Uranium mining is a public health issue – especially for those working in the industry, who are exposed to the potentially harmful effects of low-level radiation exposure.
It’s time that the industry, governments and the medical profession took some concerted action on behalf of miners’ health, says nuclear radiologist, Dr Peter Karamoskos, who is a member of the National Council of the Medical Association for Prevention of War.
Dr Peter Karamoskos writes:
On several occasions in recent years uranium mining companies have brought guest speakers to Australia to argue that low-level radiation exposure is not only harmless but actually good for you. To promote such marginal views without any counter-balance is self-serving and irresponsible and it may be time for governments to step in to provide that balance.
Recent research has heightened rather than lessened concern about the adverse health impacts of low-level radiation. Moreover the latest science – concerning the health impacts of exposure to radon gas – is important in the context of the ongoing debate over uranium mining in Australia.
In 2009, the International Commission on Radiological Protection (ICRP) stated that radon gas delivers twice the radiation dose to humans as originally thought and is in the process of reassessing permissible levels. At this stage, previous dose estimates to miners need to be approximately doubled to accurately reflect the lung cancer hazard.
At BHP Billiton’s Olympic Dam underground uranium/copper mine in South Australia, the total dose per miner is approximately 6 millisieverts (mSv) per year allowing for the new ICRP dose coefficients), and significantly more at the on-site smelter. These doses are typical of modern mine practices.
The average miner at Olympic Dam is young (and at greater risk of developing lung cancer than older workers) and stays on average five years at the site. A typical calculation using the latest figures of radiation carcinogenesis risks indicates that one out of every 670 uranium miners will contract cancer on average, most likely lung cancer, as a result of workplace radiation exposure.

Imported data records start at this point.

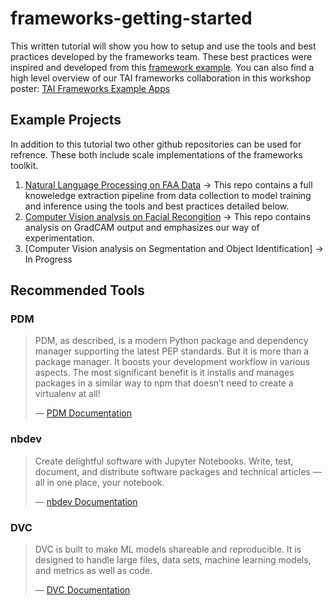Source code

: frameworks-getting-started
================

<!-- WARNING: THIS FILE WAS AUTOGENERATED! DO NOT EDIT! -->

This written tutorial will show you how to setup and use the tools and
best practices developed by the frameworks team. These best practices
were inspired and developed from this [framework
example](https://github.com/nd-crane/framework-example). You can also
find a high level overview of our TAI frameworks collaboration in 
this workshop poster:
[TAI Frameworks Example Apps](https://github.com/nd-crane/frameworks-getting-started/blob/main/TAI%20Frameworks%20Apps%20Poster%20Spring23.pdf)


## Example Projects

In addition to this tutorial two other github repositories can be used
for refrence. These both include scale implementations of the frameworks
toolkit.

1.  [Natural Language Processing on FAA
    Data](https://github.com/nd-crane/Explain2Me-Framework-Exampled) -\>
    This repo contains a full knoweledge extraction pipeline from data
    collection to model training and inference using the tools and best
    practices detailed below.
2.  [Computer Vision analysis on Facial
    Recongition](https://github.com/nd-crane/Explain2Me-Framework-Example)
    -\> This repo contains analysis on GradCAM output and emphasizes our
    way of experimentation.
3.  [Computer Vision analysis on Segmentation and Object Identification]
    -\> In Progress

## Recommended Tools

### PDM

> PDM, as described, is a modern Python package and dependency manager
> supporting the latest PEP standards. But it is more than a package
> manager. It boosts your development workflow in various aspects. The
> most significant benefit is it installs and manages packages in a
> similar way to npm that doesn’t need to create a virtualenv at all!
>
> — [PDM Documentation](https://pdm.fming.dev/latest/#introduction)

### nbdev

> Create delightful software with Jupyter Notebooks. Write, test,
> document, and distribute software packages and technical articles —
> all in one place, your notebook.
>
> — [nbdev Documentation](https://nbdev.fast.ai/)

### DVC

> DVC is built to make ML models shareable and reproducible. It is
> designed to handle large files, data sets, machine learning models,
> and metrics as well as code.
>
> — [DVC Documentation](https://dvc.org/)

Most modern uranium mines have air extraction systems and radon levels are monitored. Miners are given protective equipment including masks to filter out radioactive particles. However, many underground miners find the masks extremely uncomfortable, especially in the hot underground environment they must contend with. It is estimated that around 50 per cent of underground uranium miners in Australia do not use their masks and are thus at greater risk of lung cancer. It is debatable whether miners are informed of these risks in a full and accurate manner so that they can make informed work decisions.
The industry peak body, the Australian Uranium Association (AUA), has a responsibility to act. AUA members include companies such as Toro Energy, Uranium One and Heathgate Resources that have been promoting the view that low-level radiation is beneficial, and funding the Australian visits of people prepared to promote those views.
Yet the AUA has made no apparent effort to counter those marginal views with the conventional scientific understanding that there is no threshold below which radiation is harmless let alone beneficial. And the AUA itself sends mixed messages. For example its website asserts that there is insufficient evidence to overturn the no-threshold model but also states that there is “no evidence” of harmful health effects of annual exposures of 1.5-3.5 mSv.
In fact there is evidence of harmful effects from low-level radiation exposure. For example, the 1999 Biological Effects of Ionising Radiation VI report reviewed 11 studies covering 60,000 underground uranium miners. The report found an increasing frequency of lung cancer in miners, proportional to the cumulative amount of radon exposure. A 15-country study of nuclear industry workers (excluding mining) published in 2005, the largest study of nuclear industry workers ever conducted, found a statistically-significant increased risk of cancer and leukaemia in nuclear industry workers, even at low radiation doses.
The Committee on the Biological Effects of Ionising Radiation, convened by the US National Academy of Sciences, noted in a comprehensive 2006 review of the evidence that “… there is a linear dose-response relationship between exposure to ionising radiation and the development of solid cancers in humans. It is unlikely that there is a threshold below which cancers are not induced.”
If the mining companies and the AUA do not improve their act in short order, federal and state governments ought to invest in an educational campaign to ensure that the self-serving, marginal views promoted by parts of the industry are not mistaken for rigorous science. My profession – the medical profession – also has an important role to play.
Dr Peter Karamoskos is a Nuclear Radiologist; a member of the National Council of the Medical Association for Prevention of War; and public representative on the Radiation Health Committee of the Australian Radiation Protection and Nuclear Safety Agency (for informational purposes and does not represent an endorsement of this article by ARPANSA).